Problem: Exactly retype the lines from the top of the data through the line containing "течь ток. Сила", leaving out every picture.

(Collected data)
--

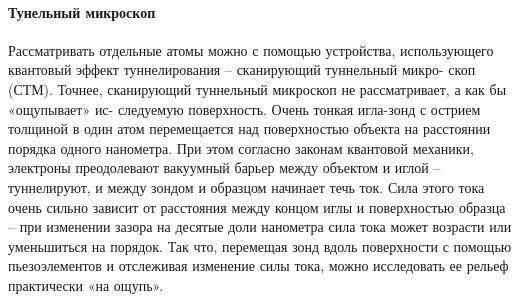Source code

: \paragraph{Тунельный микроскоп}
Рассматривать отдельные атомы можно с помощью устройства, использующего квантовый эффект
туннелирования – сканирующий туннельный микро- скоп (СТМ). Точнее, сканирующий туннельный
микроскоп не рассматривает, а как бы «ощупывает» ис- следуемую поверхность. Очень тонкая
игла-зонд с острием толщиной в один атом перемещается над поверхностью объекта на расстоянии
порядка одного нанометра. При этом согласно законам квантовой механики, электроны преодолевают
вакуумный барьер между объектом и иглой – туннелируют, и между зондом и образцом начинает
течь ток. Сила этого тока очень сильно зависит от расстояния между концом иглы и поверхностью
образца – при изменении зазора на десятые доли нанометра сила тока может возрасти или
уменьшиться на порядок. Так что, перемещая зонд вдоль поверхности с помощью пьезоэлементов
и отслеживая изменение силы тока, можно исследовать ее рельеф практически «на ощупь».

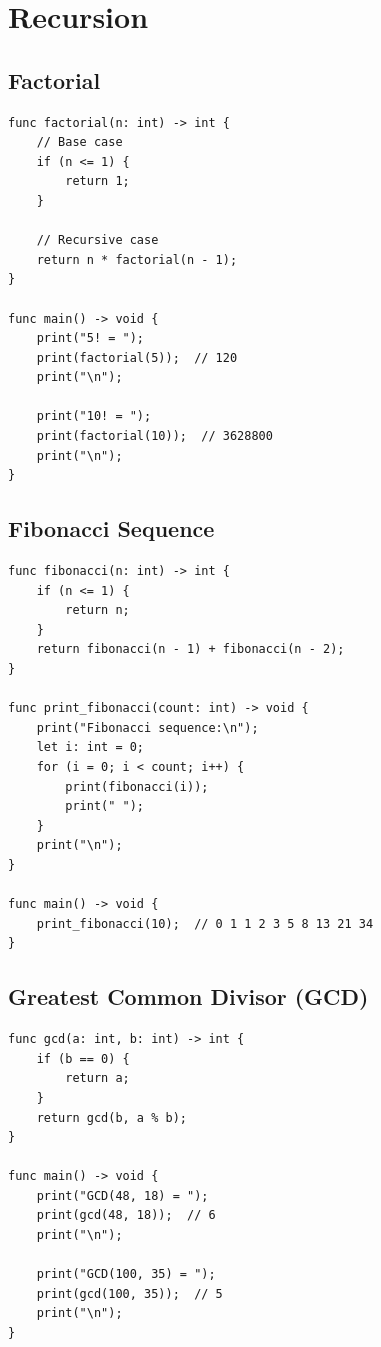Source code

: \documentclass[12pt,a4paper,oneside]{book}
\begin{document}
\section{Recursion}

\subsection{Factorial}

\begin{lstlisting}[style=algo, caption={Recursive Factorial}]
func factorial(n: int) -> int {
    // Base case
    if (n <= 1) {
        return 1;
    }
    
    // Recursive case
    return n * factorial(n - 1);
}

func main() -> void {
    print("5! = ");
    print(factorial(5));  // 120
    print("\n");
    
    print("10! = ");
    print(factorial(10));  // 3628800
    print("\n");
}
\end{lstlisting}

\subsection{Fibonacci Sequence}

\begin{lstlisting}[style=algo, caption={Recursive Fibonacci}]
func fibonacci(n: int) -> int {
    if (n <= 1) {
        return n;
    }
    return fibonacci(n - 1) + fibonacci(n - 2);
}

func print_fibonacci(count: int) -> void {
    print("Fibonacci sequence:\n");
    let i: int = 0;
    for (i = 0; i < count; i++) {
        print(fibonacci(i));
        print(" ");
    }
    print("\n");
}

func main() -> void {
    print_fibonacci(10);  // 0 1 1 2 3 5 8 13 21 34
}
\end{lstlisting}

\subsection{Greatest Common Divisor (GCD)}

\begin{lstlisting}[style=algo, caption={Euclidean Algorithm}]
func gcd(a: int, b: int) -> int {
    if (b == 0) {
        return a;
    }
    return gcd(b, a % b);
}

func main() -> void {
    print("GCD(48, 18) = ");
    print(gcd(48, 18));  // 6
    print("\n");
    
    print("GCD(100, 35) = ");
    print(gcd(100, 35));  // 5
    print("\n");
}
\end{lstlisting}
\end{document}
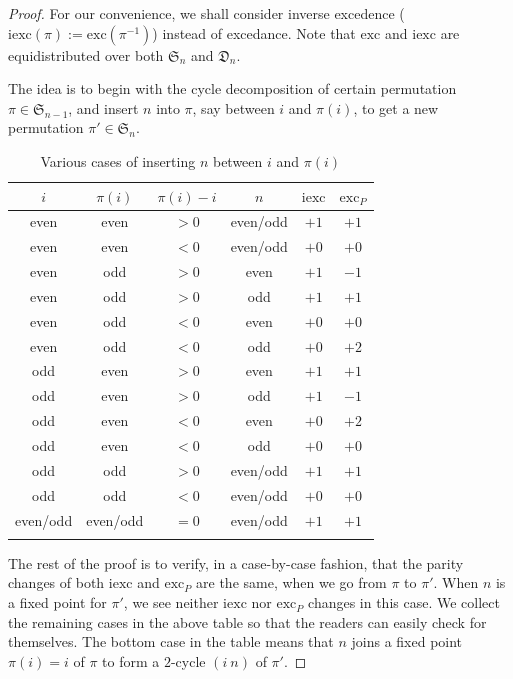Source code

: \documentclass[11pt,reqno]{amsart}
\numberwithin{equation}{section}
\theoremstyle{plain}
\theoremstyle{definition}
\renewcommand{\S}{\mathfrak{S}}
\def\exc{\mathrm{exc}}
\def\iexc{\mathrm{iexc}}
\newcommand{\D}{\mathfrak{D}}
\begin{document}
\begin{proof}
For our convenience, we shall consider inverse excedence ($\iexc(\pi):=\exc(\pi^{-1})$) instead of excedance. Note that $\exc$ and $\iexc$ are equidistributed over both $\S_n$ and $\D_n$.

The idea is to begin with the cycle decomposition of certain permutation $\pi\in\S_{n-1}$, and insert $n$ into $\pi$, say between $i$ and $\pi(i)$, to get a new permutation $\pi'\in\S_n$.

\begin{table}[htb]
{%
\begin{tabular*}{3.8in}{cccccc}
\toprule
$i$ & $\pi(i)$ & $\pi(i)-i$ & $n$ & $\iexc$ & $\exc_P$\\
\midrule
even & even & $>0$ & even/odd & $+1$ & $+1$\\
even & even & $<0$ & even/odd & $+0$ & $+0$\\
even & odd & $>0$ & even & $+1$ & $-1$\\
even & odd & $>0$ & odd & $+1$ & $+1$\\
even & odd & $<0$ & even & $+0$ & $+0$\\
even & odd & $<0$ & odd & $+0$ & $+2$\\
odd & even & $>0$ & even & $+1$ & $+1$\\
odd & even & $>0$ & odd & $+1$ & $-1$\\
odd & even & $<0$ & even & $+0$ & $+2$\\
odd & even & $<0$ & odd & $+0$ & $+0$\\
odd & odd & $>0$ & even/odd & $+1$ & $+1$\\
odd & odd & $<0$ & even/odd & $+0$ & $+0$\\
even/odd & even/odd & $=0$ & even/odd & $+1$ & $+1$\\
\bottomrule\\
\end{tabular*}
}
\caption{Various cases of inserting $n$ between $i$ and $\pi(i)$}
\end{table}

The rest of the proof is to verify, in a case-by-case fashion, that the parity changes of both $\iexc$ and $\exc_P$ are the same, when we go from $\pi$ to $\pi'$. When $n$ is a fixed point for $\pi'$, we see neither $\iexc$ nor $\exc_P$ changes in this case. We collect the remaining cases in the above table so that the readers can easily check for themselves. The bottom case in the table means that $n$ joins a fixed point $\pi(i)=i$ of $\pi$ to form a $2$-cycle $(i~n)$ of $\pi'$.
\end{proof}
\end{document}
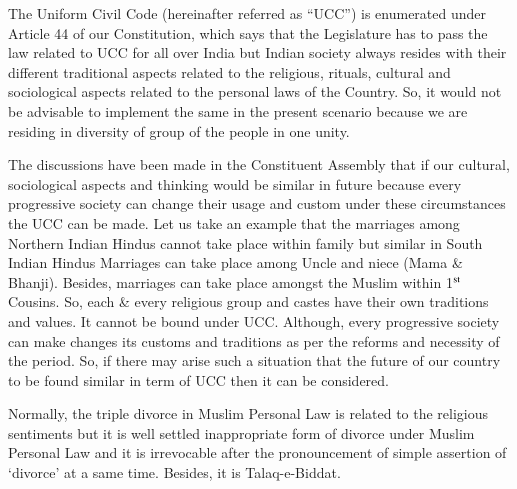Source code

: \setcounter{figure}{0}
\setcounter{table}{0}
\setcounter{footnote}{0}

\label{2021-art2}



\begin{multicols}{2}


\noi
The Uniform Civil Code (hereinafter referred as “UCC”) is enumerated under Article 44 of
our Constitution, which says that the Legislature has to pass the law related to UCC for all
over India but Indian society always resides with their different traditional aspects related to
the religious, rituals, cultural and sociological aspects related to the personal laws of the
Country. So, it would not be advisable to implement the same in the present scenario because
we are residing in diversity of group of the people in one unity.

\vspace{-.1cm}

\noi
The discussions have been made in the Constituent Assembly that if our cultural, sociological
aspects and thinking would be similar in future because every progressive society can change
their usage and custom under these circumstances the UCC can be made. Let us take an
example that the marriages among Northern Indian Hindus cannot take place within family
but similar in South Indian Hindus Marriages can take place among Uncle and niece (Mama
\& Bhanji). Besides, marriages can take place amongst the Muslim within 1$^{\rm st}$ Cousins. So,
each \& every religious group and castes have their own traditions and values. It cannot be
bound under UCC. Although, every progressive society can make changes its customs and
traditions as per the reforms and necessity of the period. So, if there may arise such a
situation that the future of our country to be found similar in term of UCC then it can be
considered.

\vspace{-.1cm}

\noi
Normally, the triple divorce in Muslim Personal Law is related to the religious sentiments but
it is well settled inappropriate form of divorce under Muslim Personal Law and it is
irrevocable after the pronouncement of simple assertion of ‘divorce’ at a same time. Besides,
it is Talaq-e-Biddat.


\end{multicols}
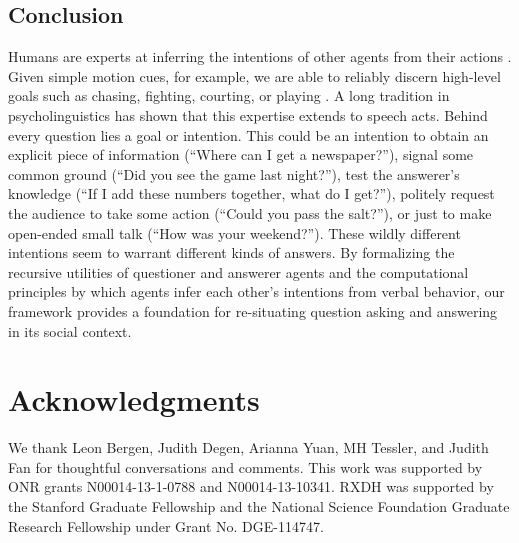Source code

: \documentclass[11pt, floatsintext]{apa6}
\begin{document}
\subsection{Conclusion}
Humans are experts at inferring the intentions of other agents from their actions \cite{TomaselloCarpenter___Moll05_IntentionsCulturalCognition, BakerSaxeTenenbaum09_ActionUnderstandingInversePlanning}. Given simple motion cues, for example, we are able to reliably discern high-level goals such as chasing, fighting, courting, or playing \cite{BarrettToddMillerBlythe05_IntentionFromMotionCues, HeiderSimmel44_Animacy}. A long tradition in psycholinguistics has shown that this expertise extends to speech acts.  Behind every question lies a goal or intention. This could be an intention to obtain an explicit piece of information (``Where can I get a newspaper?''), signal some common ground (``Did you see the game last night?''), test the answerer's knowledge (``If I add these numbers together, what do I get?''), politely request the audience to take some action (``Could you pass the salt?''), or just to make open-ended small talk (``How was your weekend?''). These wildly different intentions seem to warrant different kinds of answers. %
By formalizing the recursive utilities of questioner and answerer agents and the computational principles by which agents infer each other's intentions from verbal behavior, our framework provides a foundation for re-situating question asking and answering in its social context.

\section{\bf Acknowledgments}
\small
\noindent We thank Leon Bergen, Judith Degen, Arianna Yuan, MH Tessler, and Judith Fan for thoughtful conversations and comments. This work was supported by ONR grants N00014-13-1-0788 and N00014-13-10341. RXDH was supported by the Stanford Graduate Fellowship and the National Science Foundation Graduate Research Fellowship under Grant No. DGE-114747.



\end{document}
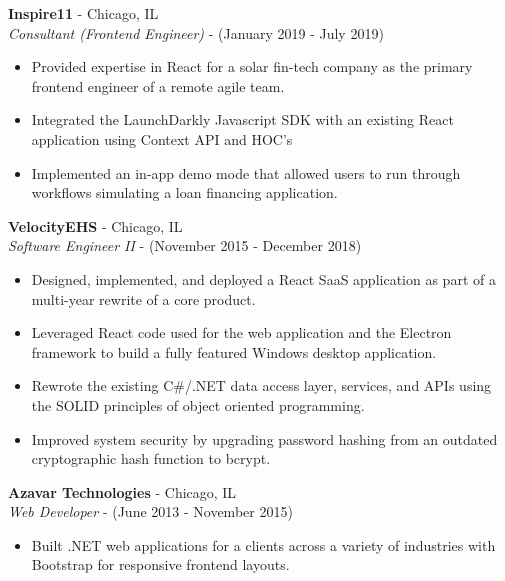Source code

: \documentclass[11pt]{article}
\begin{document}
\begin{paracol}{2}
\noindent \textbf{Inspire11} - Chicago, IL \\
\textit{Consultant (Frontend Engineer)} - {\footnotesize{(January 2019 - July 2019)}} 
\begin{itemize}
    \item Provided expertise in React for a solar fin-tech company as the primary frontend engineer of a remote agile team.
    \item Integrated the LaunchDarkly Javascript SDK with an existing React application using Context API and HOC's
    \item Implemented an in-app demo mode that allowed users to run through workflows simulating a loan financing application.
\end{itemize} 

\noindent \textbf{VelocityEHS} - Chicago, IL \\
\textit{Software Engineer II} - {\footnotesize{(November 2015 - December 2018)}}
\begin{itemize}
    \item Designed, implemented, and deployed a React SaaS application as part of a multi-year rewrite of a core product.
    \item Leveraged React code used for the web application and the Electron framework to build a fully featured Windows desktop application.
    \item Rewrote the existing C\#/.NET data access layer, services, and APIs using the SOLID principles of object oriented programming.
    \item Improved system security by upgrading password hashing from an outdated cryptographic hash function to bcrypt.
\end{itemize} 

\noindent \textbf{Azavar Technologies} - Chicago, IL \\
\textit{Web Developer} - {\footnotesize(June 2013 - November 2015)}
\begin{itemize}
    \item Built .NET web applications for a clients across a variety of industries with Bootstrap for responsive frontend layouts.
\end{itemize}
    
\end{paracol}
\end{document}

--

Result:
Source code

: \paragraph{Тунельный микроскоп}
Рассматривать отдельные атомы можно с помощью устройства, использующего квантовый эффект
туннелирования – сканирующий туннельный микро- скоп (СТМ). Точнее, сканирующий туннельный
микроскоп не рассматривает, а как бы «ощупывает» ис- следуемую поверхность. Очень тонкая
игла-зонд с острием толщиной в один атом перемещается над поверхностью объекта на расстоянии
порядка одного нанометра. При этом согласно законам квантовой механики, электроны преодолевают
вакуумный барьер между объектом и иглой – туннелируют, и между зондом и образцом начинает
течь ток. Сила этого тока очень сильно зависит от расстояния между концом иглы и поверхностью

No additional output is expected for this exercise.